Masanın kenarındaki iki telefondan kırmızı olan çalıyordu. Zirveden gelen beş tuğlu bir sesti.
Titreyerek uzattı elini.
"Buyurun efendim."
"Arif Paşa."
"Emredin efendim."
"Tüm bu olanlar ne demek oluyor?"
Televizyondan izlediğinin dışında sadece altı adamının öldüğünü biliyordu. Tamamen kendi kontrolü dışında yaşanan bir gelişmeydi. Şaşırmıştı. Kendisinden hesap soran üçüncü telefondu bu ve bu sefer numara zirveden çevrilmişti.
"Efendim, olayın Kara Zipkalılar ile hiçbir ilgisi yok."
"Kara Zıpkalılar bu olaylarla ilgili olsun diye kuruldu, ne demek hiçbir ilgisi yok?"
"Efendim, yani 48 kişiyi biz öldürmedik. Ben böyle bir emir vermedim."
"Kim öldürdüyse öldürdü. Siz illegal bir örgütsünüz, faaliyetlerinizi daha örtülü biçimde gerçekleştirmelisiniz."
"Efendim, bu olay bizim faaliyetimiz değil."
"Öyleyse sizin alanınızda at koşturan kim?"
Telefondaki ses gittikçe hiddetlendi.
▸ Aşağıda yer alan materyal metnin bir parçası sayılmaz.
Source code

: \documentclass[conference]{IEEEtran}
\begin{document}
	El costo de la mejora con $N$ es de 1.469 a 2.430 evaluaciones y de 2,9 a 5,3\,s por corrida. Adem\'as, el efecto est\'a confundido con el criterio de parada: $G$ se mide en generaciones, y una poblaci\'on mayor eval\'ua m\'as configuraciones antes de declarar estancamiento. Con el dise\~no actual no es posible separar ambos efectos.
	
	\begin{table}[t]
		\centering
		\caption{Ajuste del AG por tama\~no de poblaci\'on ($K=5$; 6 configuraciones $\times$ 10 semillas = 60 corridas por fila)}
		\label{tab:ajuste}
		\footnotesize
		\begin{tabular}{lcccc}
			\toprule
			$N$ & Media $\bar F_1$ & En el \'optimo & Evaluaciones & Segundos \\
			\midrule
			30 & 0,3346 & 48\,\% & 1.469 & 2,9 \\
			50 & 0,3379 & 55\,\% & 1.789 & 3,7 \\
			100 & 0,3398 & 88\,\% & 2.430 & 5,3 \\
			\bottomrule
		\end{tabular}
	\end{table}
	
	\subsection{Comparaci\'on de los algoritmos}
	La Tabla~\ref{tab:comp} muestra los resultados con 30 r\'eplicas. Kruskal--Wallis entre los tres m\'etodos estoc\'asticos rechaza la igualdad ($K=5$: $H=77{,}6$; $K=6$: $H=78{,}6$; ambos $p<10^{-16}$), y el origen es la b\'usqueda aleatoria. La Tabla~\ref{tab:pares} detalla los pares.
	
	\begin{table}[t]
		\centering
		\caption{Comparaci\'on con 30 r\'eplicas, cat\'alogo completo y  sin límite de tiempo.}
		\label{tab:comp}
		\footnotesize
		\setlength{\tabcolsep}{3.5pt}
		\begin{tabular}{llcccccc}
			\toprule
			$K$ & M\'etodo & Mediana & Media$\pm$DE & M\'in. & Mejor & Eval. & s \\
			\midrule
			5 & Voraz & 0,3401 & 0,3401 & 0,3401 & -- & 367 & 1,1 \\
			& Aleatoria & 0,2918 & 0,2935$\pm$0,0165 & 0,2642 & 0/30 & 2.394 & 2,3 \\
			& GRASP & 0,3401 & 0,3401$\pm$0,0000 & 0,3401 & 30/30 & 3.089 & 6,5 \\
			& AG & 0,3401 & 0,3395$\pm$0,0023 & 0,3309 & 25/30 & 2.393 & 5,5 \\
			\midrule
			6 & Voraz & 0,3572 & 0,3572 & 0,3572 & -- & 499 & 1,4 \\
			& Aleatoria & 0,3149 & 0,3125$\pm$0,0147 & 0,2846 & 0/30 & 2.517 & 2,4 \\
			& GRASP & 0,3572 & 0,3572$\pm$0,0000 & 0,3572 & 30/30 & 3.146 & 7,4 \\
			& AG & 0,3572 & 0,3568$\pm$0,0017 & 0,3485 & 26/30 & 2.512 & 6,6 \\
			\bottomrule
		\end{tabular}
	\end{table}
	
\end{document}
Paşa, usulca sürdürdü açıklamalarını. Fırça yedikçe sinirlendi, dudaklarını ısırdı.
Terlemiş, tüm enerjisi tükenmişti. Koltuğuna yaslandı yavaşça "Ulan Ali Fırat, ne işler çeviriyorsun benden habersiz" dedi.
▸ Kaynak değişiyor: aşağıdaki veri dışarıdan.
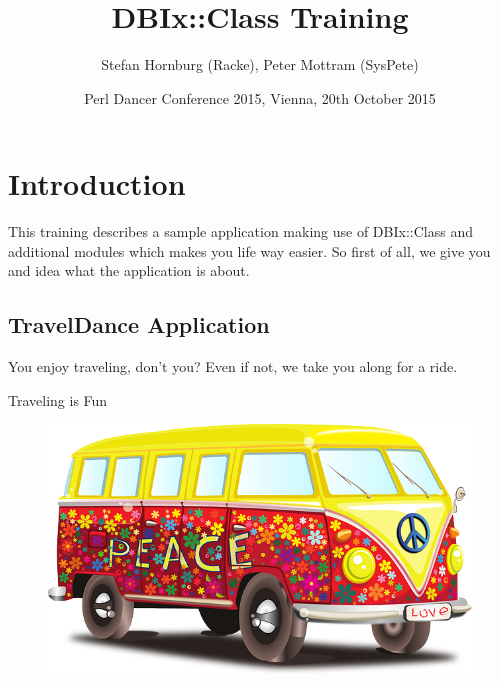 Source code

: \title{DBIx::Class Training}
\author{Stefan Hornburg (Racke), Peter Mottram (SysPete)}
\date{Perl Dancer Conference 2015, Vienna, 20th October 2015}


\maketitle



\begin{frame}
  \titlepage
\end{frame}

\cleardoublepage

\tableofcontents

\cleardoublepage

\section{Introduction}

This training describes a sample application making use of
DBIx::Class and additional modules which makes you life
way easier. So first of all, we give you and idea what
the application is about.

\subsection{TravelDance Application}

You enjoy traveling, don't you? Even if not, we take you
along for a ride.

\begin{frame}{Traveling is Fun}
\begin{figure}[!ht]
\centering
\includegraphics[width=1\linewidth]{img/volkswagen.png}
\end{figure}
\end{frame}

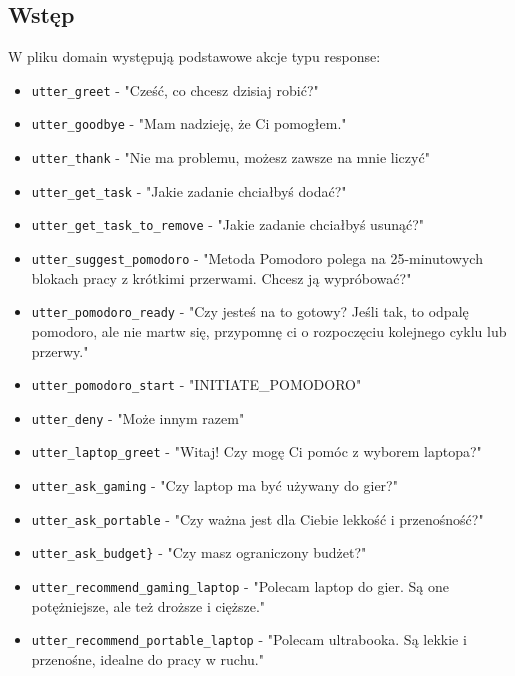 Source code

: \documentclass{article}
\begin{document}
\subsection{Wstęp}
W pliku domain występują podstawowe akcje typu response:
\begin{itemize}
    \item[\textcolor{violet}{\textbullet}] \verb|utter_greet| - "Cześć, co chcesz dzisiaj robić?"
  \item[\textcolor{violet}{\textbullet}] \verb|utter_goodbye| - "Mam nadzieję, że Ci pomogłem."
  \item[\textcolor{violet}{\textbullet}] \verb|utter_thank| - "Nie ma problemu, możesz zawsze na mnie liczyć"
  \item[\textcolor{violet}{\textbullet}] \verb|utter_get_task| - "Jakie zadanie chciałbyś dodać?"
  \item[\textcolor{violet}{\textbullet}] \verb|utter_get_task_to_remove| - "Jakie zadanie chciałbyś usunąć?"
  \item[\textcolor{violet}{\textbullet}] \verb|utter_suggest_pomodoro| - "Metoda Pomodoro polega na 25-minutowych blokach pracy z krótkimi przerwami. Chcesz ją wypróbować?"
  \item[\textcolor{violet}{\textbullet}] \verb|utter_pomodoro_ready| - "Czy jesteś na to gotowy? Jeśli tak, to odpalę pomodoro, ale nie martw się, przypomnę ci o rozpoczęciu kolejnego cyklu lub przerwy."
  \item[\textcolor{violet}{\textbullet}] \verb|utter_pomodoro_start| - "INITIATE\_POMODORO"
  \item[\textcolor{violet}{\textbullet}] \verb|utter_deny| - "Może innym razem"
  \item[\textcolor{violet}{\textbullet}] \verb|utter_laptop_greet| - "Witaj! Czy mogę Ci pomóc z wyborem laptopa?"
  \item[\textcolor{violet}{\textbullet}] \verb|utter_ask_gaming| - "Czy laptop ma być używany do gier?"
  \item[\textcolor{violet}{\textbullet}] \verb|utter_ask_portable| - "Czy ważna jest dla Ciebie lekkość i przenośność?"
  \item[\textcolor{violet}{\textbullet}] \verb|utter_ask_budget}| - "Czy masz ograniczony budżet?"
  \item[\textcolor{violet}{\textbullet}] \verb|utter_recommend_gaming_laptop| - "Polecam laptop do gier. Są one potężniejsze, ale też droższe i cięższe."
  \item[\textcolor{violet}{\textbullet}] \verb|utter_recommend_portable_laptop| - "Polecam ultrabooka. Są lekkie i przenośne, idealne do pracy w ruchu."

\end{itemize}
\end{document}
Paşa saatine baktı, Ali Fırat ve ekibinin gelmesi en az iki saat sürerdi. Televizyonu açıp haberlere odaklandı. İntihar mı, cinayet mi tartışması sürüyordu.
"Sevgili izleyiciler, Konya'da yaşananlar dünya medyasında da geniş yankı uyandırdı."
Spiker kayboluyor, görüntü değişiyor ve CNN Türk logosunun diğer tarafında CNN logosu beliriyordu. Gözlüklü bir bayan, akıcı İngilizcesiyle bir şeyler anlatıyor ve ekranın bir yanında da olayla ilgili görüntüler çıkıyordu. Kanal, inandırmak istercesine, kadının İngilizce ile yaptığı sunumu birkaç saniye tercüme etmiyor ve nihayet kadının sesini azaltıp Türkçe tercümeyi başlatıyordu.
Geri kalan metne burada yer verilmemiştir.